Record excerpts:
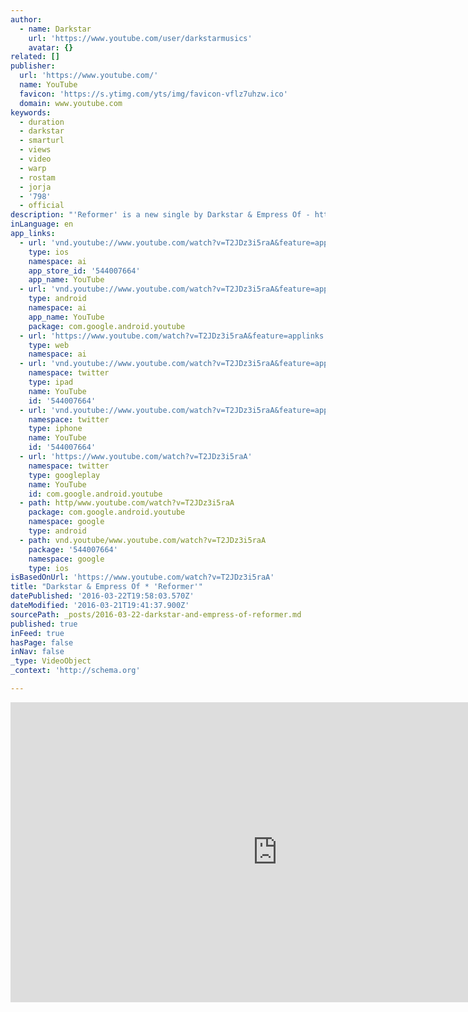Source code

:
 ```yaml
---
author:
  - name: Darkstar
    url: 'https://www.youtube.com/user/darkstarmusics'
    avatar: {}
related: []
publisher:
  url: 'https://www.youtube.com/'
  name: YouTube
  favicon: 'https://s.ytimg.com/yts/img/favicon-vflz7uhzw.ico'
  domain: www.youtube.com
keywords:
  - duration
  - darkstar
  - smarturl
  - views
  - video
  - warp
  - rostam
  - jorja
  - '798'
  - official
description: "'Reformer' is a new single by Darkstar & Empress Of - http://s.warp.net/reformer http://www.darkstar.ws/ http://empressof.com/ Darkstar Links: Norf Merchandise - smarturl.it/DarkstarMerch Mailing List- smarturl.it/DSsignup Twitter - smarturl.it/DSTwitter Instagram - smarturl.it/DSInstagram Facebook - smarturl.it/DSFacebook 'Foam Island' out now on Warp Records Bleep - smarturl.it/foamisland-bleep / iTunes - smarturl.it/foamisland-itunes / Google Play - smarturl.it/foamisland-play"
inLanguage: en
app_links:
  - url: 'vnd.youtube://www.youtube.com/watch?v=T2JDz3i5raA&feature=applinks'
    type: ios
    namespace: ai
    app_store_id: '544007664'
    app_name: YouTube
  - url: 'vnd.youtube://www.youtube.com/watch?v=T2JDz3i5raA&feature=applinks'
    type: android
    namespace: ai
    app_name: YouTube
    package: com.google.android.youtube
  - url: 'https://www.youtube.com/watch?v=T2JDz3i5raA&feature=applinks'
    type: web
    namespace: ai
  - url: 'vnd.youtube://www.youtube.com/watch?v=T2JDz3i5raA&feature=applinks'
    namespace: twitter
    type: ipad
    name: YouTube
    id: '544007664'
  - url: 'vnd.youtube://www.youtube.com/watch?v=T2JDz3i5raA&feature=applinks'
    namespace: twitter
    type: iphone
    name: YouTube
    id: '544007664'
  - url: 'https://www.youtube.com/watch?v=T2JDz3i5raA'
    namespace: twitter
    type: googleplay
    name: YouTube
    id: com.google.android.youtube
  - path: http/www.youtube.com/watch?v=T2JDz3i5raA
    package: com.google.android.youtube
    namespace: google
    type: android
  - path: vnd.youtube/www.youtube.com/watch?v=T2JDz3i5raA
    package: '544007664'
    namespace: google
    type: ios
isBasedOnUrl: 'https://www.youtube.com/watch?v=T2JDz3i5raA'
title: "Darkstar & Empress Of * 'Reformer'"
datePublished: '2016-03-22T19:58:03.570Z'
dateModified: '2016-03-21T19:41:37.900Z'
sourcePath: _posts/2016-03-22-darkstar-and-empress-of-reformer.md
published: true
inFeed: true
hasPage: false
inNav: false
_type: VideoObject
_context: 'http://schema.org'

---
```

<iframe src="https://cdn.embedly.com/widgets/media.html?src=https%3A%2F%2Fwww.youtube.com%2Fembed%2FT2JDz3i5raA%3Ffeature%3Doembed&amp;url=https%3A%2F%2Fwww.youtube.com%2Fwatch%3Fv%3DT2JDz3i5raA&amp;image=https%3A%2F%2Fi.ytimg.com%2Fvi%2FT2JDz3i5raA%2Fhqdefault.jpg&amp;key=b7d04c9b404c499eba89ee7072e1c4f7&amp;type=text%2Fhtml&amp;schema=youtube" width="854" height="480" scrolling="no" frameborder="0" allowfullscreen="allowfullscreen" style=""></iframe>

Task directions:
Among the lines of the material, find those that hold the word "schema" and copy them.

Task result:
_context: 'http://schema.org'
<iframe src="https://cdn.embedly.com/widgets/media.html?src=https%3A%2F%2Fwww.youtube.com%2Fembed%2FT2JDz3i5raA%3Ffeature%3Doembed&amp;url=https%3A%2F%2Fwww.youtube.com%2Fwatch%3Fv%3DT2JDz3i5raA&amp;image=https%3A%2F%2Fi.ytimg.com%2Fvi%2FT2JDz3i5raA%2Fhqdefault.jpg&amp;key=b7d04c9b404c499eba89ee7072e1c4f7&amp;type=text%2Fhtml&amp;schema=youtube" width="854" height="480" scrolling="no" frameborder="0" allowfullscreen="allowfullscreen" style=""></iframe>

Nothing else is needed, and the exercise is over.